Method Characteristics Limitations
AP / mAP Precision-recall summary based on IoU thresholds Ignores distance dimension and detection stability
PDQ (Hall et al.) Joint spatial and semantic uncertainty Does not account for distance dependence
LRP (Oksuz et al.) Simultaneously considers localization, FP, and FN Remains a static frame-level metric
AD (Mao et al.) Introduces temporal delay evaluation Does not model the distance-reliability relationship
GIoU (Rezatofighi et al.) Addresses IoU for non-overlapping boxes Unrelated to distance and stability
PCD (Ours) Distance-dependent + uncertainty-aware + dual adjustable thresholds Limited dataset scope and task coverage

Rating

  • Novelty: ⭐⭐⭐⭐ — Defines perception evaluation from a novel distance-uncertainty perspective with a distinctive viewpoint.

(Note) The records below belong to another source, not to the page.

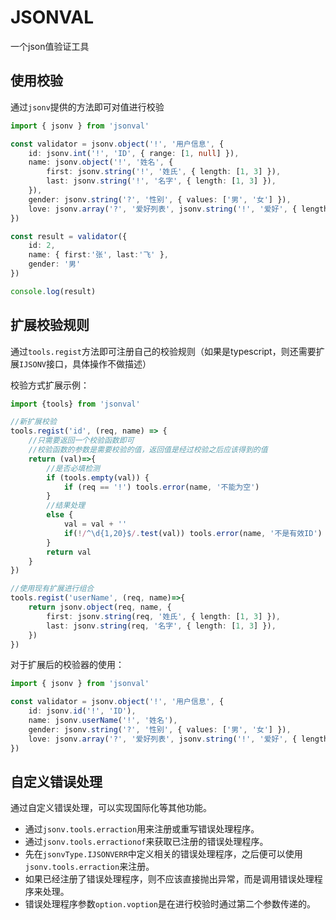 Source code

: # JSONVAL

一个json值验证工具

## 使用校验

通过`jsonv`提供的方法即可对值进行校验

```typescript
import { jsonv } from 'jsonval'

const validator = jsonv.object('!', '用户信息', {
	id: jsonv.int('!', 'ID', { range: [1, null] }),
	name: jsonv.object('!', '姓名', {
		first: jsonv.string('!', '姓氏', { length: [1, 3] }),
		last: jsonv.string('!', '名字', { length: [1, 3] }),
	}),
	gender: jsonv.string('?', '性别', { values: ['男', '女'] }),
	love: jsonv.array('?', '爱好列表', jsonv.string('!', '爱好', { length: [1,5] }))
})

const result = validator({
	id: 2,
	name: { first:'张', last:'飞' },
	gender: '男'
})

console.log(result)
```


## 扩展校验规则

通过`tools.regist`方法即可注册自己的校验规则（如果是typescript，则还需要扩展`IJSONV`接口，具体操作不做描述）

校验方式扩展示例：
```typescript
import {tools} from 'jsonval'

//新扩展校验
tools.regist('id', (req, name) => {
	//只需要返回一个校验函数即可
	//校验函数的参数是需要校验的值，返回值是经过校验之后应该得到的值
	return (val)=>{
		//是否必填检测
		if (tools.empty(val)) {
			if (req == '!') tools.error(name, '不能为空')
		}
		//结果处理
		else {
			val = val + ''
			if(!/^\d{1,20}$/.test(val)) tools.error(name, '不是有效ID')
		}
		return val
	}
})

//使用现有扩展进行组合
tools.regist('userName', (req, name)=>{
	return jsonv.object(req, name, {
		first: jsonv.string(req, '姓氏', { length: [1, 3] }),
		last: jsonv.string(req, '名字', { length: [1, 3] }),
	})
})
```

对于扩展后的校验器的使用：
```typescript
import { jsonv } from 'jsonval'

const validator = jsonv.object('!', '用户信息', {
	id: jsonv.id('!', 'ID'),
	name: jsonv.userName('!', '姓名'),
	gender: jsonv.string('?', '性别', { values: ['男', '女'] }),
	love: jsonv.array('?', '爱好列表', jsonv.string('!', '爱好', { length: [1,5] }))
})
```


## 自定义错误处理

通过自定义错误处理，可以实现国际化等其他功能。

* 通过`jsonv.tools.erraction`用来注册或重写错误处理程序。
* 通过`jsonv.tools.erractionof`来获取已注册的错误处理程序。
* 先在`jsonvType.IJSONVERR`中定义相关的错误处理程序，之后便可以使用`jsonv.tools.erraction`来注册。
* 如果已经注册了错误处理程序，则不应该直接抛出异常，而是调用错误处理程序来处理。
* 错误处理程序参数`option.voption`是在进行校验时通过第二个参数传递的。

  • Experimental Thoroughness: ⭐⭐⭐ — Systematic evaluation across multiple models and conditions, but confined to the authors' own dataset with no validation on mainstream benchmarks.
  • Writing Quality: ⭐⭐⭐⭐ — Mathematical formulations are clear, examples are intuitive, and figures are well designed.
  • Value: ⭐⭐⭐⭐ — Practically meaningful for ADS safety assessment and complementary to existing evaluation frameworks, though broader empirical validation is needed.